Your goal ::
Among the records below, the line containing "### 3. 인프라 확인" marks the start. Output it and all lines after it exactly.

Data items
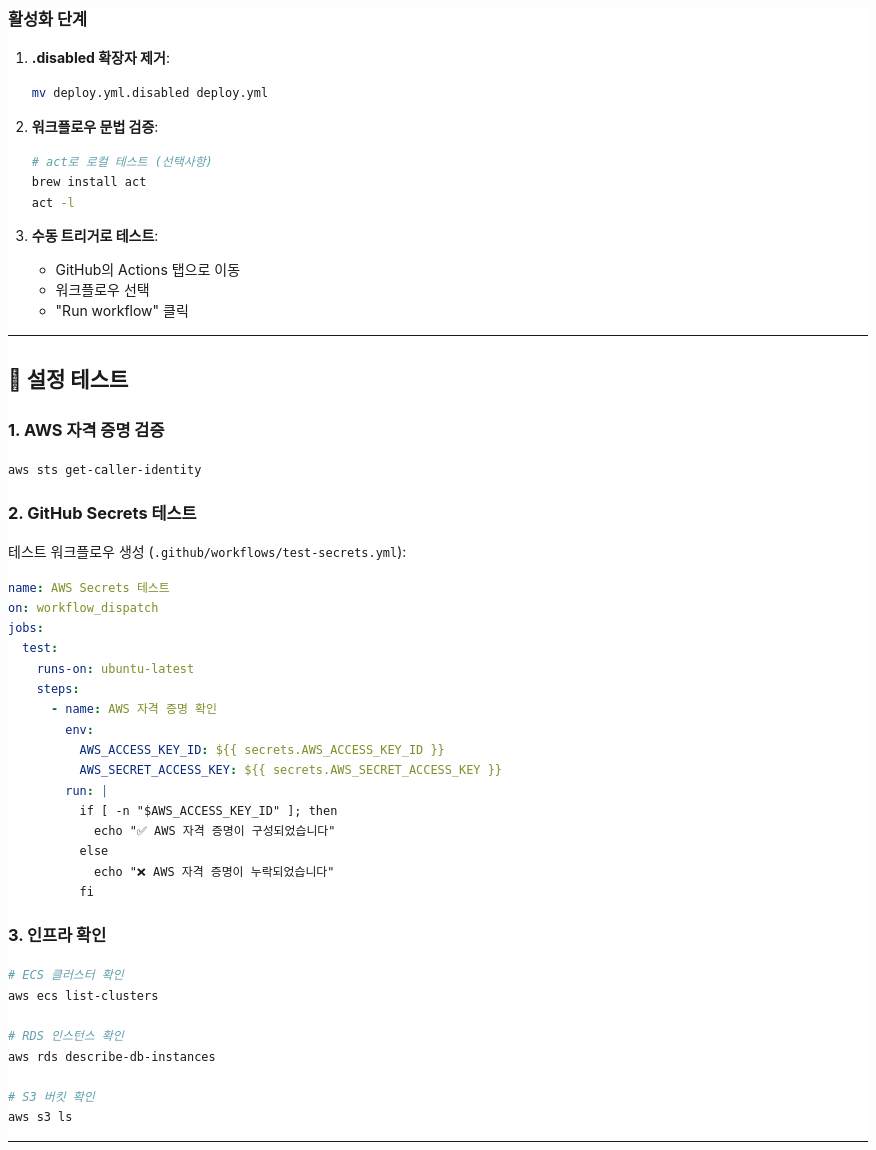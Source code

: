 ### 활성화 단계

1. **.disabled 확장자 제거**:
   ```bash
   mv deploy.yml.disabled deploy.yml
   ```

2. **워크플로우 문법 검증**:
   ```bash
   # act로 로컬 테스트 (선택사항)
   brew install act
   act -l
   ```

3. **수동 트리거로 테스트**:
   - GitHub의 Actions 탭으로 이동
   - 워크플로우 선택
   - "Run workflow" 클릭

---

## 🧪 설정 테스트

### 1. AWS 자격 증명 검증
```bash
aws sts get-caller-identity
```

### 2. GitHub Secrets 테스트
테스트 워크플로우 생성 (`.github/workflows/test-secrets.yml`):
```yaml
name: AWS Secrets 테스트
on: workflow_dispatch
jobs:
  test:
    runs-on: ubuntu-latest
    steps:
      - name: AWS 자격 증명 확인
        env:
          AWS_ACCESS_KEY_ID: ${{ secrets.AWS_ACCESS_KEY_ID }}
          AWS_SECRET_ACCESS_KEY: ${{ secrets.AWS_SECRET_ACCESS_KEY }}
        run: |
          if [ -n "$AWS_ACCESS_KEY_ID" ]; then
            echo "✅ AWS 자격 증명이 구성되었습니다"
          else
            echo "❌ AWS 자격 증명이 누락되었습니다"
          fi
```

### 3. 인프라 확인
```bash
# ECS 클러스터 확인
aws ecs list-clusters

# RDS 인스턴스 확인
aws rds describe-db-instances

# S3 버킷 확인
aws s3 ls
```

---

Solution for this task ::
### 3. 인프라 확인
```bash
# ECS 클러스터 확인
aws ecs list-clusters

# RDS 인스턴스 확인
aws rds describe-db-instances

# S3 버킷 확인
aws s3 ls
```

---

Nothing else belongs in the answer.